High-power lasers, operating at terawatt or petawatt levels, are essential for the creation and control of plasma – an extreme state of matter – central to numerous advanced applications such as fusion energy and particle acceleration.
A significant challenge in Plasma Science and Engineering is the need for advanced beam control at these high-power levels. Project metaPOWER addresses this challenge by developing high-damage-threshold metasurfaces, a cutting-edge nanotechnology in structured light, for high-power lasers. “We will mold plasma using structured lasers as our sculpting tools, unlocking an unprecedented control over laser-plasma interactions and enabling new possibilities in fusion energy, particle acceleration, and radiation sources”, he explains.
“When joining Técnico and INESC MN around one year ago, I had the dream of unifying metasurfaces and plasma physics to open an entirely new direction in the field”, shares the researcher. This ERC grant will allow “to leverage the cleanroom capabilities of INESC MN and the expertise of researchers at GoLP (Group of Lasers and Plasmas at the Institute for Plasmas and Nuclear Fusion – IPFN) with which we aim to achieve a paradigm shift in structured laser-matter interactions”, he adds.
Marco Piccardo is also a Visiting Professor at Harvard University and has received several awards, including recent recognition as a Young Scientist by the Portuguese National Academy of Sciences, which he obtained during his first year of faculty appointment in Portugal.
In January 2024, Piccardo co-authored an article on photonics in Nature. The previous year, the researcher led a team of researchers who discovered a new family of spatiotemporal light beams, whose result was published in Nature Photonics.
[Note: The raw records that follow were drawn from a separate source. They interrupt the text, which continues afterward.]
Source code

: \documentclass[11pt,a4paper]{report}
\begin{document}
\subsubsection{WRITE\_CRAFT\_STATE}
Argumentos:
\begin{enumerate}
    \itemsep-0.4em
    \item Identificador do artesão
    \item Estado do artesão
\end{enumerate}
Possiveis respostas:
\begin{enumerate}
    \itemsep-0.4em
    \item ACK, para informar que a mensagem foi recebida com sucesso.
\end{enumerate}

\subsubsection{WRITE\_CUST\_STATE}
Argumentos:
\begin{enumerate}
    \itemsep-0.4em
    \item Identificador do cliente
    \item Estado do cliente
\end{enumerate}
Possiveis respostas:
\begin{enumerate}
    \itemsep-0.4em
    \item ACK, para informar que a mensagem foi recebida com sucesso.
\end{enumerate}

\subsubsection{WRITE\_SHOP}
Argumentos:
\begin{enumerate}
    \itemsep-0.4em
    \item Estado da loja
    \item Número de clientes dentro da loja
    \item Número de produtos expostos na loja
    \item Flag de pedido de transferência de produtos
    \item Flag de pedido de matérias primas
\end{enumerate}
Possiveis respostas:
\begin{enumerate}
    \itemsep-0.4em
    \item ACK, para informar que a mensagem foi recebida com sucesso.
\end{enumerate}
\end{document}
André Martins received an ERC Consolidator Grant in 2023, in the field of artificial intelligence. In 2022, Vitor Cardoso won his third ERC Grant to study black holes, and Frederico Fiuza returned to Técnico to develop XPACE with funding from the European Research Council. In 2016 Patrícia Gonçalves received an ERC Starting Grant for her work on hydrodynamic limits and equilibrium fluctuations.